## [What to do]
Leave out the pictures and set down the rest of the listing below word for word.
************
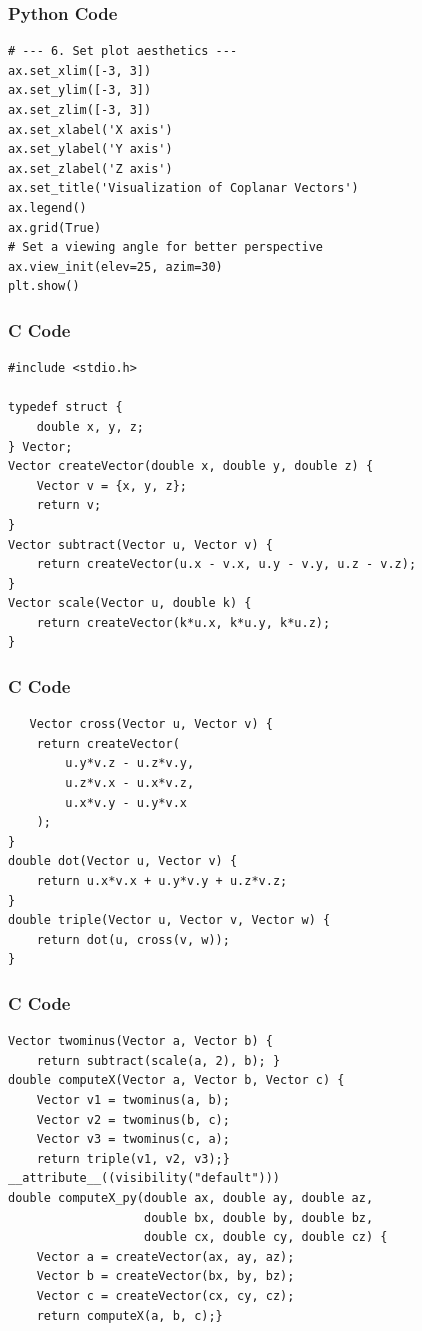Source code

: \documentclass{beamer}
\begin{document}
\begin{frame}[fragile]
    \frametitle{Python Code}
    \begin{lstlisting}
# --- 6. Set plot aesthetics ---
ax.set_xlim([-3, 3])
ax.set_ylim([-3, 3])
ax.set_zlim([-3, 3])
ax.set_xlabel('X axis')
ax.set_ylabel('Y axis')
ax.set_zlabel('Z axis')
ax.set_title('Visualization of Coplanar Vectors')
ax.legend()
ax.grid(True)
# Set a viewing angle for better perspective
ax.view_init(elev=25, azim=30)
plt.show()
\end{lstlisting}
\end{frame}

\begin{frame}[fragile]
\frametitle{C Code}
\begin{lstlisting}
#include <stdio.h>

typedef struct {
    double x, y, z;
} Vector;
Vector createVector(double x, double y, double z) {
    Vector v = {x, y, z};
    return v;
}
Vector subtract(Vector u, Vector v) {
    return createVector(u.x - v.x, u.y - v.y, u.z - v.z);
}
Vector scale(Vector u, double k) {
    return createVector(k*u.x, k*u.y, k*u.z);
}
\end{lstlisting}

\end{frame}
\begin{frame}[fragile]
\frametitle{C Code}
\begin{lstlisting}
   Vector cross(Vector u, Vector v) {
    return createVector(
        u.y*v.z - u.z*v.y,
        u.z*v.x - u.x*v.z,
        u.x*v.y - u.y*v.x
    );
}
double dot(Vector u, Vector v) {
    return u.x*v.x + u.y*v.y + u.z*v.z;
}
double triple(Vector u, Vector v, Vector w) {
    return dot(u, cross(v, w));
}
\end{lstlisting}
\end{frame}
\begin{frame}[fragile]
\frametitle{C Code}
\begin{lstlisting}
Vector twominus(Vector a, Vector b) {
    return subtract(scale(a, 2), b); }
double computeX(Vector a, Vector b, Vector c) {
    Vector v1 = twominus(a, b);
    Vector v2 = twominus(b, c);
    Vector v3 = twominus(c, a);
    return triple(v1, v2, v3);}
__attribute__((visibility("default"))) 
double computeX_py(double ax, double ay, double az,
                   double bx, double by, double bz,
                   double cx, double cy, double cz) {
    Vector a = createVector(ax, ay, az);
    Vector b = createVector(bx, by, bz);
    Vector c = createVector(cx, cy, cz);
    return computeX(a, b, c);}
\end{lstlisting}

\end{frame}
\end{document}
************
## [Output]
Source code

: \documentclass{beamer}
\begin{document}
\begin{frame}[fragile]
    \frametitle{Python Code}
    \begin{lstlisting}
# --- 6. Set plot aesthetics ---
ax.set_xlim([-3, 3])
ax.set_ylim([-3, 3])
ax.set_zlim([-3, 3])
ax.set_xlabel('X axis')
ax.set_ylabel('Y axis')
ax.set_zlabel('Z axis')
ax.set_title('Visualization of Coplanar Vectors')
ax.legend()
ax.grid(True)
# Set a viewing angle for better perspective
ax.view_init(elev=25, azim=30)
plt.show()
\end{lstlisting}
\end{frame}

\begin{frame}[fragile]
\frametitle{C Code}
\begin{lstlisting}
#include <stdio.h>

typedef struct {
    double x, y, z;
} Vector;
Vector createVector(double x, double y, double z) {
    Vector v = {x, y, z};
    return v;
}
Vector subtract(Vector u, Vector v) {
    return createVector(u.x - v.x, u.y - v.y, u.z - v.z);
}
Vector scale(Vector u, double k) {
    return createVector(k*u.x, k*u.y, k*u.z);
}
\end{lstlisting}

\end{frame}
\begin{frame}[fragile]
\frametitle{C Code}
\begin{lstlisting}
   Vector cross(Vector u, Vector v) {
    return createVector(
        u.y*v.z - u.z*v.y,
        u.z*v.x - u.x*v.z,
        u.x*v.y - u.y*v.x
    );
}
double dot(Vector u, Vector v) {
    return u.x*v.x + u.y*v.y + u.z*v.z;
}
double triple(Vector u, Vector v, Vector w) {
    return dot(u, cross(v, w));
}
\end{lstlisting}
\end{frame}
\begin{frame}[fragile]
\frametitle{C Code}
\begin{lstlisting}
Vector twominus(Vector a, Vector b) {
    return subtract(scale(a, 2), b); }
double computeX(Vector a, Vector b, Vector c) {
    Vector v1 = twominus(a, b);
    Vector v2 = twominus(b, c);
    Vector v3 = twominus(c, a);
    return triple(v1, v2, v3);}
__attribute__((visibility("default"))) 
double computeX_py(double ax, double ay, double az,
                   double bx, double by, double bz,
                   double cx, double cy, double cz) {
    Vector a = createVector(ax, ay, az);
    Vector b = createVector(bx, by, bz);
    Vector c = createVector(cx, cy, cz);
    return computeX(a, b, c);}
\end{lstlisting}

\end{frame}
\end{document}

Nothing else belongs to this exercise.